The main difference between a job post and an ad (or boosted post), is that job posts allow for users to apply right from the post. As you can imagine, this does increase the number of responses you get because it’s very easy for people to apply without much effort.

Overview:

Targeted geographic areas in North-Central MN – approximately a hundred-mile radius

  • Goal: collect applications using a wider net
  • $500 spent to boost the job posting
  • 12,129 users reached
  • 15 comments
  • 4 shares
  • 14 applications (a majority had related skills and experience)
  • 5 interviewed
  • 0 offers
  • 0 hired

Benefits of “Job” posting:

  • Easy for people to apply
  • Easy to manage applicants within the Facebook platform since it creates a nice list for you to review and then classify them red/yellow/green

Drawbacks of “Job” posting:

  • Too easy for people to apply without seemingly thoroughly understanding the role or being prepared to interview
  • Very few actually applied through the linked CNS website, which is the normal application method

Facebook hiring case study

Facebook hiring results

Creating a “boosted post”

As a boosted post, our goal was to get link clicks to the CNS website where the job description is listed and the online application form is located.

Overview:

  • Targeted geographic areas in North-Central MN – approximately 150-mile radius – slightly larger than initial job post boost
  • Goal: Link clicks
  • $500 spent over 10 days
  • 51,409 people reached total; 49,200 from ad boost – so ~2,000 people were reached by sharing of a post by CNS FB page followers (the CNS page increased from 0 to 27 followers in a few days, and many of them shared the posts)
  • 0 comments
  • 48 shares
  • 11-13 applications
  • 3 interviewed
  • 3 offers made
  • 2 hired

Summary

Ultimately, for a minimal level of effort and $1,000 investment, we saw approximately 25 applicants and successfully added two new hires to the team in a time when the traditional advertising methods were not moving the needle quickly enough as we ramp up for the busy CNS construction season.
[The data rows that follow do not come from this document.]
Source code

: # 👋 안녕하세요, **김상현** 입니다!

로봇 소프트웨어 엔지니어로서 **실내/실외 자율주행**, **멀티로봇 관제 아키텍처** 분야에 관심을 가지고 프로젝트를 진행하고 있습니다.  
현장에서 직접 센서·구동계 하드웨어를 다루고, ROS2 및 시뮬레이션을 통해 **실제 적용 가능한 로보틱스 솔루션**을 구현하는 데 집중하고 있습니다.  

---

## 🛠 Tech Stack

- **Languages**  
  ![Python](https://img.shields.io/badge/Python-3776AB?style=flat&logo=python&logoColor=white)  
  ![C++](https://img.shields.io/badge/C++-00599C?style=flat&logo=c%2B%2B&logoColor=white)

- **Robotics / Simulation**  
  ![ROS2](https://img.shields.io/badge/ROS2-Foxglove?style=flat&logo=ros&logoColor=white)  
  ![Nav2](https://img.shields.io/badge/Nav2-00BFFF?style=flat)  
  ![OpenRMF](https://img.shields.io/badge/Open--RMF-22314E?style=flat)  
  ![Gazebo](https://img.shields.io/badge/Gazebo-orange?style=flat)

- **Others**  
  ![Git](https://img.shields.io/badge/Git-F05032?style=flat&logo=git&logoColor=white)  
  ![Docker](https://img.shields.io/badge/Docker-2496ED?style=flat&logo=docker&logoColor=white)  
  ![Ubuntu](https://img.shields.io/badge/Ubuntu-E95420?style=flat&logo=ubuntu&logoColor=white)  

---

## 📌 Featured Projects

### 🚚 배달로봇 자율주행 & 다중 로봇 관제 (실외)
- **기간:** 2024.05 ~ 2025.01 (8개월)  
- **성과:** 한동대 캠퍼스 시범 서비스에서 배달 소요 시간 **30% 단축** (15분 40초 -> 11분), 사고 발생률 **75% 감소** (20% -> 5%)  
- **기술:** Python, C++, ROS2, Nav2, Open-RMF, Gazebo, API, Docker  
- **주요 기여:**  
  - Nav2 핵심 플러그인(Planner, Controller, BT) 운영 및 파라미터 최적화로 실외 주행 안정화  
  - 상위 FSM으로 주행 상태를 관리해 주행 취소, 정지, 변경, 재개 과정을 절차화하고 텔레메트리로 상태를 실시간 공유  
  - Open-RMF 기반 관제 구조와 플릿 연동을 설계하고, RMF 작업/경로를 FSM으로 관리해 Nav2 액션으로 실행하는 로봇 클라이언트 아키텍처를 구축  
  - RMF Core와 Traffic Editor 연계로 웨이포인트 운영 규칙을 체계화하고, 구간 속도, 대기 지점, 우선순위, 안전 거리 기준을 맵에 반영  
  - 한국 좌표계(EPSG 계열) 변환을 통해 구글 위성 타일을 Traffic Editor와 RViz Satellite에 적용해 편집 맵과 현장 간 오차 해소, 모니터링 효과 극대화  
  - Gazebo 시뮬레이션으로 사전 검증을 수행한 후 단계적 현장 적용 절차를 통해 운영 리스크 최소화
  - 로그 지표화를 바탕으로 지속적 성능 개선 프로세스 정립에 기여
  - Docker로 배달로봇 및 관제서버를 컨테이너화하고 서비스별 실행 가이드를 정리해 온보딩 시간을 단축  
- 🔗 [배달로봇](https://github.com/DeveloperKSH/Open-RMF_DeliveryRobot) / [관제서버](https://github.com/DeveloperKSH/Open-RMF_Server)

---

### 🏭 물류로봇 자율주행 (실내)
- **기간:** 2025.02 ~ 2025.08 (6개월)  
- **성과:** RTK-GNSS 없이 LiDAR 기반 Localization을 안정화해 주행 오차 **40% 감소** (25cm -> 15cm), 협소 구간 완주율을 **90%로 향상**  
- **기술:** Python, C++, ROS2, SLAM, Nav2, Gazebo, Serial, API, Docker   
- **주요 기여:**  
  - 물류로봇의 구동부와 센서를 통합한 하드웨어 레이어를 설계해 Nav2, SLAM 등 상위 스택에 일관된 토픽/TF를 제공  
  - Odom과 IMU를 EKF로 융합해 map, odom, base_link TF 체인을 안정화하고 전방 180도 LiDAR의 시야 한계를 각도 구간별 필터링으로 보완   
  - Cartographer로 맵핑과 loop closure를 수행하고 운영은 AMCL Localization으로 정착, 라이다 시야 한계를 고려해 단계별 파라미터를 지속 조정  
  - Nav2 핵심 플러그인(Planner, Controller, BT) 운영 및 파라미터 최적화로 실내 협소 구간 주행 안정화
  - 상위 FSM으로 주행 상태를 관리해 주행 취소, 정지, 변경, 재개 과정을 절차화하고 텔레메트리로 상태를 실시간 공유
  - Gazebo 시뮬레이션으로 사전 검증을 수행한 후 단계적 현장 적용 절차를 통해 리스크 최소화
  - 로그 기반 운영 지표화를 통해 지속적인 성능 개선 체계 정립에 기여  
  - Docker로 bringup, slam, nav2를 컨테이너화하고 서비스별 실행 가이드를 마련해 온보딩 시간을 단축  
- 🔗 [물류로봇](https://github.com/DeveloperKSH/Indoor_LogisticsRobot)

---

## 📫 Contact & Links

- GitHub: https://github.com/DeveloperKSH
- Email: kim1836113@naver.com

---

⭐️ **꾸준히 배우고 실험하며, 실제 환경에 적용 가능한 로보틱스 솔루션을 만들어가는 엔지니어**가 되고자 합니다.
Our testing was not thorough enough to determine the best images, language, or length to use, but obviously, you’ll want to make sure your imagery is likely to catch the eye of your target employee, and text is based on benefits. In other words, focus on what’s in it for the applicant (Hint: it’s not the dental insurance). Also, make sure you address a little about their growth and decision-making opportunities, and, of course, provide an example of how your team is great.